REQUIREMENT: All of the data below is to be copied again without changes.
(TASK DATA)
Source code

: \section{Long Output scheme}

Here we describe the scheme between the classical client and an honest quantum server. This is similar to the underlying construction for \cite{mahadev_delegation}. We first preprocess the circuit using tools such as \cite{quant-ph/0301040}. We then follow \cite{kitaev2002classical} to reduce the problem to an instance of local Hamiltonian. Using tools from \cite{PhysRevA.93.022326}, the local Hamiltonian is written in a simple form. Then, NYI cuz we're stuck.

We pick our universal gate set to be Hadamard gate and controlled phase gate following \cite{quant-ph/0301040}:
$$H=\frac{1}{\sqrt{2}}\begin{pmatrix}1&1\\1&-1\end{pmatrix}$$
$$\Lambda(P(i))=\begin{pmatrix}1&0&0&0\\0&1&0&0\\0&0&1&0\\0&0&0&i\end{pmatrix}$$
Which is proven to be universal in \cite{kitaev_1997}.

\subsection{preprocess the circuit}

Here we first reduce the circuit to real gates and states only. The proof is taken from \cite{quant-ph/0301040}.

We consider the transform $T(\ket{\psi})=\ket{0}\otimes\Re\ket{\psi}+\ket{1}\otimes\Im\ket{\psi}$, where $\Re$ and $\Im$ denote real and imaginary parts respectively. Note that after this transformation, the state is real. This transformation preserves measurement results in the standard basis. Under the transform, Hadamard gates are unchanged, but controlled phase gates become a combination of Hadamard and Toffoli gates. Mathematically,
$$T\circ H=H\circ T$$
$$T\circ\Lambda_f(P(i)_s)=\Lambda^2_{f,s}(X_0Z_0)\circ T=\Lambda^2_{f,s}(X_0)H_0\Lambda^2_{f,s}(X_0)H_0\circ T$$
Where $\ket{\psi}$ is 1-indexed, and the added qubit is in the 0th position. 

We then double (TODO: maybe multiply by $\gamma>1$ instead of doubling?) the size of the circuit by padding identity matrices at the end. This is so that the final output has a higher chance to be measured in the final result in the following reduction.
(End TASK DATA)
RESULT OF THIS EXERCISE:
Source code

: \section{Long Output scheme}

Here we describe the scheme between the classical client and an honest quantum server. This is similar to the underlying construction for \cite{mahadev_delegation}. We first preprocess the circuit using tools such as \cite{quant-ph/0301040}. We then follow \cite{kitaev2002classical} to reduce the problem to an instance of local Hamiltonian. Using tools from \cite{PhysRevA.93.022326}, the local Hamiltonian is written in a simple form. Then, NYI cuz we're stuck.

We pick our universal gate set to be Hadamard gate and controlled phase gate following \cite{quant-ph/0301040}:
$$H=\frac{1}{\sqrt{2}}\begin{pmatrix}1&1\\1&-1\end{pmatrix}$$
$$\Lambda(P(i))=\begin{pmatrix}1&0&0&0\\0&1&0&0\\0&0&1&0\\0&0&0&i\end{pmatrix}$$
Which is proven to be universal in \cite{kitaev_1997}.

\subsection{preprocess the circuit}

Here we first reduce the circuit to real gates and states only. The proof is taken from \cite{quant-ph/0301040}.

We consider the transform $T(\ket{\psi})=\ket{0}\otimes\Re\ket{\psi}+\ket{1}\otimes\Im\ket{\psi}$, where $\Re$ and $\Im$ denote real and imaginary parts respectively. Note that after this transformation, the state is real. This transformation preserves measurement results in the standard basis. Under the transform, Hadamard gates are unchanged, but controlled phase gates become a combination of Hadamard and Toffoli gates. Mathematically,
$$T\circ H=H\circ T$$
$$T\circ\Lambda_f(P(i)_s)=\Lambda^2_{f,s}(X_0Z_0)\circ T=\Lambda^2_{f,s}(X_0)H_0\Lambda^2_{f,s}(X_0)H_0\circ T$$
Where $\ket{\psi}$ is 1-indexed, and the added qubit is in the 0th position. 

We then double (TODO: maybe multiply by $\gamma>1$ instead of doubling?) the size of the circuit by padding identity matrices at the end. This is so that the final output has a higher chance to be measured in the final result in the following reduction.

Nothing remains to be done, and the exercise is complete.